**Directions:**
Records follow. Print exactly the lines from the one that has "- Integração com" through the one that has "Dependency Injection (DI)", inclusive, and omit the pictures.

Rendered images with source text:
━━━━━━━━━━━━━━━━

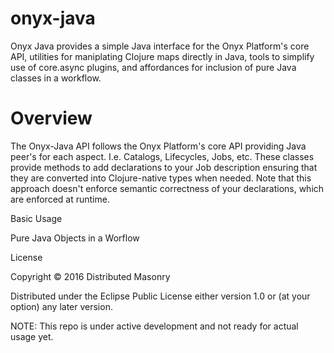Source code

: # onyx-java

Onyx Java provides a simple Java interface for the Onyx Platform's core API, utilities for maniplating Clojure maps directly in Java, tools to simplify use of core.async plugins, and affordances for inclusion of pure Java classes in a workflow.   

# Overview 
The Onyx-Java API follows the Onyx Platform's core API providing Java peer's for each aspect. I.e. Catalogs, Lifecycles, Jobs, etc.
These classes provide methods to add declarations to your Job description ensuring that they are converted into Clojure-native types when needed.  Note that this approach doesn't enforce semantic correctness of your declarations, which are enforced at runtime.

 Basic Usage


 Pure Java Objects in a Worflow


 License

Copyright © 2016 Distributed Masonry

Distributed under the Eclipse Public License either version 1.0 or (at
your option) any later version.


NOTE: This repo is under active development and not ready for actual usage yet.

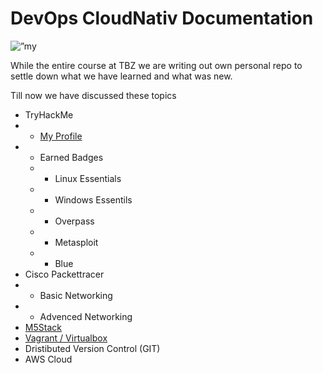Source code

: # DevOps CloudNativ Documentation

<p align=”center”>
<img width=”200" height=”200" src=”https://www.canva.com/design/DAFSm8Lbsy4/view" alt=”my banner”>
</p>

While the entire course at TBZ we are writing out own personal repo to settle down what we have learned and what was new.

Till now we have discussed these topics
-   TryHackMe
-   -   [My Profile](https://tryhackme.com/p/firedotwater)
-   -    Earned Badges
    -   -   Linux Essentials
    -   -   Windows Essentils
    -   -   Overpass
    -   -   Metasploit
    -   -   Blue
-   Cisco Packettracer
-   -   Basic Networking
-   -   Advenced Networking
-   [M5Stack](M5Stack/README.md)
-   [Vagrant / Virtualbox](vagrant-tasks/README.md)
-   Dristibuted Version Control (GIT)
-   AWS Cloud
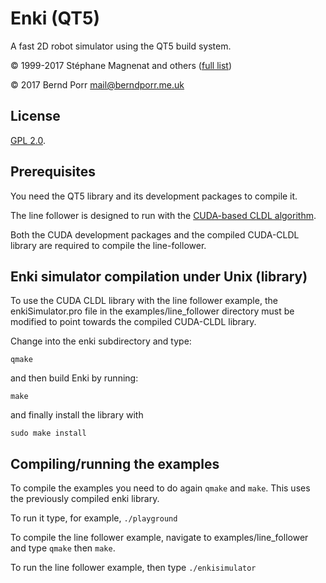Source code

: # Enki (QT5)

A fast 2D robot simulator using the QT5 build system.

© 1999-2017 Stéphane Magnenat and others ([full list](AUTHORS))

© 2017 Bernd Porr <mail@berndporr.me.uk>

## License

[GPL 2.0](LICENSE).

## Prerequisites

You need the QT5 library and its development packages to compile it.

The line follower is designed to run with the [CUDA-based CLDL algorithm](https://github.com/domrest/CLDL_CUDA). 

Both the CUDA development packages and the compiled CUDA-CLDL library are required to compile the line-follower.

## Enki simulator compilation under Unix (library)

To use the CUDA CLDL library with the line follower example, the enkiSimulator.pro file in the examples/line_follower directory must be modified to point towards the compiled CUDA-CLDL library.

Change into the enki subdirectory and type:

	qmake

and then build Enki by running:

	make

and finally install the library with
	
	sudo make install


## Compiling/running the examples

To compile the examples you need to do again `qmake` and `make`. This uses the
previously compiled enki library.

To run it type, for example, `./playground`

To compile the line follower example, navigate to examples/line_follower and type `qmake` then `make`.

To run the line follower example, then type `./enkisimulator`

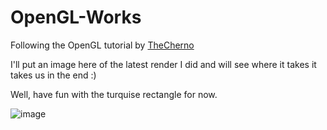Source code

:# OpenGL-Works

Following the OpenGL tutorial by [TheCherno](https://www.youtube.com/@TheCherno)

I'll put an image here of the latest render I did and will see where it takes it takes us in the end :)

Well, have fun with the turquise rectangle for now.

![image](https://github.com/tarikisildar/OpenGL-Works/assets/36731977/7a776096-a979-45a3-b4c2-ad39610d052f)
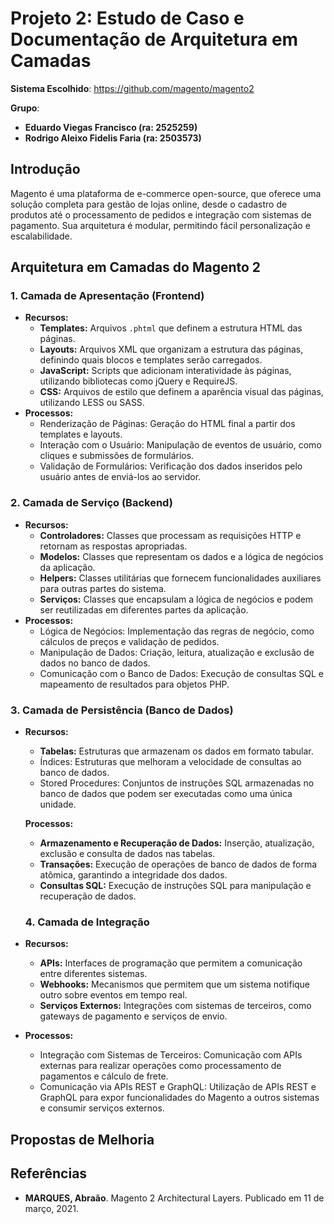 # Projeto 2: Estudo de Caso e Documentação de Arquitetura em Camadas
**Sistema Escolhido**: https://github.com/magento/magento2

**Grupo**:  
- **Eduardo Viegas Francisco (ra: 2525259)**
- **Rodrigo Aleixo Fidelis Faria (ra: 2503573)**

## Introdução
Magento é uma plataforma de e-commerce open-source, que oferece uma solução completa para gestão de lojas online, desde o cadastro de produtos até o processamento de pedidos e integração com sistemas de pagamento. Sua arquitetura é modular, permitindo fácil personalização e escalabilidade.

## Arquitetura em Camadas do Magento 2

### 1. Camada de Apresentação (Frontend)
- **Recursos:**
  - **Templates:** Arquivos `.phtml` que definem a estrutura HTML das páginas.
  - **Layouts:** Arquivos XML que organizam a estrutura das páginas, definindo quais blocos e templates serão carregados.
  - **JavaScript:** Scripts que adicionam interatividade às páginas, utilizando bibliotecas como jQuery e RequireJS.
  - **CSS:** Arquivos de estilo que definem a aparência visual das páginas, utilizando LESS ou SASS.
- **Processos:**
  - Renderização de Páginas: Geração do HTML final a partir dos templates e layouts.
  - Interação com o Usuário: Manipulação de eventos de usuário, como cliques e submissões de formulários.
  - Validação de Formulários: Verificação dos dados inseridos pelo usuário antes de enviá-los ao servidor.

### 2. Camada de Serviço (Backend) 
- **Recursos:**
  - **Controladores:** Classes que processam as requisições HTTP e retornam as respostas apropriadas.
  - **Modelos:** Classes que representam os dados e a lógica de negócios da aplicação.
  - **Helpers:** Classes utilitárias que fornecem funcionalidades auxiliares para outras partes do sistema.
  - **Serviços:** Classes que encapsulam a lógica de negócios e podem ser reutilizadas em diferentes partes da aplicação.
- **Processos:**
  - Lógica de Negócios: Implementação das regras de negócio, como cálculos de preços e validação de pedidos.
  - Manipulação de Dados: Criação, leitura, atualização e exclusão de dados no banco de dados.
  - Comunicação com o Banco de Dados: Execução de consultas SQL e mapeamento de resultados para objetos PHP.

### 3. Camada de Persistência (Banco de Dados)
- **Recursos:**
  - **Tabelas:** Estruturas que armazenam os dados em formato tabular.
  - Índices: Estruturas que melhoram a velocidade de consultas ao banco de dados.
  - Stored Procedures: Conjuntos de instruções SQL armazenadas no banco de dados que podem ser executadas como uma única unidade.
  
  **Processos:**
  - **Armazenamento e Recuperação de Dados:** Inserção, atualização, exclusão e consulta de dados nas tabelas.
  - **Transações:** Execução de operações de banco de dados de forma atômica, garantindo a integridade dos dados.
  - **Consultas SQL:** Execução de instruções SQL para manipulação e recuperação de dados.
 
  ### 4. Camada de Integração
- **Recursos:**
  - **APIs:** Interfaces de programação que permitem a comunicação entre diferentes sistemas.
  - **Webhooks:** Mecanismos que permitem que um sistema notifique outro sobre eventos em tempo real.
  - **Serviços Externos:** Integrações com sistemas de terceiros, como gateways de pagamento e serviços de envio.
- **Processos:**
  - Integração com Sistemas de Terceiros: Comunicação com APIs externas para realizar operações como processamento de pagamentos e cálculo de frete.
  - Comunicação via APIs REST e GraphQL: Utilização de APIs REST e GraphQL para expor funcionalidades do Magento a outros sistemas e consumir serviços externos.

## Propostas de Melhoria



## Referências
- **MARQUES, Abraão**. Magento 2 Architectural Layers. Publicado em 11 de março, 2021.

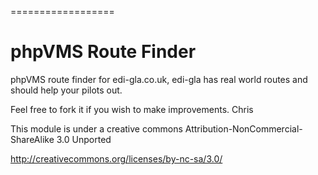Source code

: 
==================
<h1>
phpVMS Route Finder
</h1>
<p>
phpVMS route finder for edi-gla.co.uk, edi-gla has real world routes and should help your pilots out.

Feel free to fork it if you wish to make improvements.
Chris

This module is under a creative commons Attribution-NonCommercial-ShareAlike 3.0 Unported 


http://creativecommons.org/licenses/by-nc-sa/3.0/
</p>
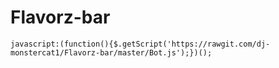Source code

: # Flavorz-bar
`javascript:(function(){$.getScript('https://rawgit.com/dj-monstercat1/Flavorz-bar/master/Bot.js');})();`
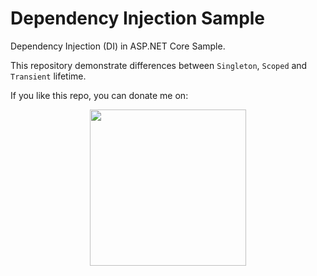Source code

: # Dependency Injection Sample
Dependency Injection (DI) in ASP.NET Core Sample.

This repository demonstrate differences between `Singleton`, `Scoped` and `Transient` lifetime.

If you like this repo, you can donate me on:

<p align="center">
  <a href="https://coffeebede.ir/buycoffee/sajad" target="_blank">
    <img src="https://coffeebede.ir/CofeeTemplate/lib/default-yellow.svg" width="250"/>
  </a>
</p>
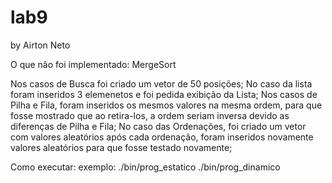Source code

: # lab9
by Airton Neto

O que não foi implementado:
MergeSort

Nos casos de Busca foi criado um vetor de 50 posições;
No caso da lista foram inseridos 3 elemenetos e foi pedida
exibição da Lista;
Nos casos de Pilha e Fila, foram inseridos os mesmos valores na
mesma ordem, para que fosse mostrado que ao retira-los, a ordem
seriam inversa devido as diferenças de Pilha e Fila;
No caso das Ordenações, foi criado um vetor com valores aleatórios
após cada ordenação, foram inseridos novamente valores aleatórios
para que fosse testado novamente;

Como executar:
exemplo:    ./bin/prog_estatico
            ./bin/prog_dinamico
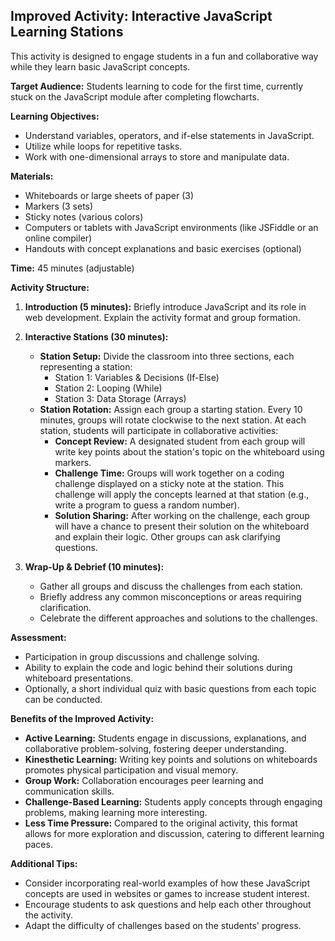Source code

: ## Improved Activity: Interactive JavaScript Learning Stations

This activity is designed to engage students in a fun and collaborative way while they learn basic JavaScript concepts. 

**Target Audience:** Students learning to code for the first time, currently stuck on the JavaScript module after completing flowcharts.

**Learning Objectives:**

* Understand variables, operators, and if-else statements in JavaScript.
* Utilize while loops for repetitive tasks.
* Work with one-dimensional arrays to store and manipulate data.

**Materials:**

* Whiteboards or large sheets of paper (3)
* Markers (3 sets)
* Sticky notes (various colors)
* Computers or tablets with JavaScript environments (like JSFiddle or an online compiler)
* Handouts with concept explanations and basic exercises (optional)

**Time:** 45 minutes (adjustable)

**Activity Structure:**

1. **Introduction (5 minutes):** Briefly introduce JavaScript and its role in web development. Explain the activity format and group formation. 

2. **Interactive Stations (30 minutes):**

    * **Station Setup:** Divide the classroom into three sections, each representing a station: 
        * Station 1: Variables & Decisions (If-Else)
        * Station 2: Looping (While)
        * Station 3: Data Storage (Arrays)
    * **Station Rotation:** Assign each group a starting station. Every 10 minutes, groups will rotate clockwise to the next station. At each station, students will participate in collaborative activities:
        * **Concept Review:** A designated student from each group will write key points about the station's topic on the whiteboard using markers. 
        * **Challenge Time:** Groups will work together on a coding challenge displayed on a sticky note at the station. This challenge will apply the concepts learned at that station (e.g., write a program to guess a random number). 
        * **Solution Sharing:** After working on the challenge, each group will have a chance to present their solution on the whiteboard and explain their logic. Other groups can ask clarifying questions.

3. **Wrap-Up & Debrief (10 minutes):**

    * Gather all groups and discuss the challenges from each station. 
    * Briefly address any common misconceptions or areas requiring clarification. 
    * Celebrate the different approaches and solutions to the challenges.

**Assessment:**

* Participation in group discussions and challenge solving.
* Ability to explain the code and logic behind their solutions during whiteboard presentations.
* Optionally, a short individual quiz with basic questions from each topic can be conducted.

**Benefits of the Improved Activity:**

* **Active Learning:**  Students engage in discussions, explanations, and collaborative problem-solving, fostering deeper understanding.
* **Kinesthetic Learning:** Writing key points and solutions on whiteboards promotes physical participation and visual memory.
* **Group Work:** Collaboration encourages peer learning and communication skills.
* **Challenge-Based Learning:**  Students apply concepts through engaging problems, making learning more interesting.
* **Less Time Pressure:** Compared to the original activity, this format allows for more exploration and discussion, catering to different learning paces.

**Additional Tips:**

* Consider incorporating real-world examples of how these JavaScript concepts are used in websites or games to increase student interest.
* Encourage students to ask questions and help each other throughout the activity.
* Adapt the difficulty of challenges based on the students' progress.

━━━━━━━━━━━━━━━━

**Result:**
  - Integração com Sistemas de Terceiros: Comunicação com APIs externas para realizar operações como processamento de pagamentos e cálculo de frete.
  - Comunicação via APIs REST e GraphQL: Utilização de APIs REST e GraphQL para expor funcionalidades do Magento a outros sistemas e consumir serviços externos.

## Propostas de Melhoria



## Referências
- **MARQUES, Abraão**. Magento 2 Architectural Layers. Publicado em 11 de março, 2021.

Source code

: 
==================
<h1>
phpVMS Route Finder
</h1>
<p>
phpVMS route finder for edi-gla.co.uk, edi-gla has real world routes and should help your pilots out.

Feel free to fork it if you wish to make improvements.
Chris

This module is under a creative commons Attribution-NonCommercial-ShareAlike 3.0 Unported 


http://creativecommons.org/licenses/by-nc-sa/3.0/
</p>
Source code

: # Flavorz-bar
`javascript:(function(){$.getScript('https://rawgit.com/dj-monstercat1/Flavorz-bar/master/Bot.js');})();`
Source code

: # Dependency Injection Sample
Dependency Injection (DI) in ASP.NET Core Sample.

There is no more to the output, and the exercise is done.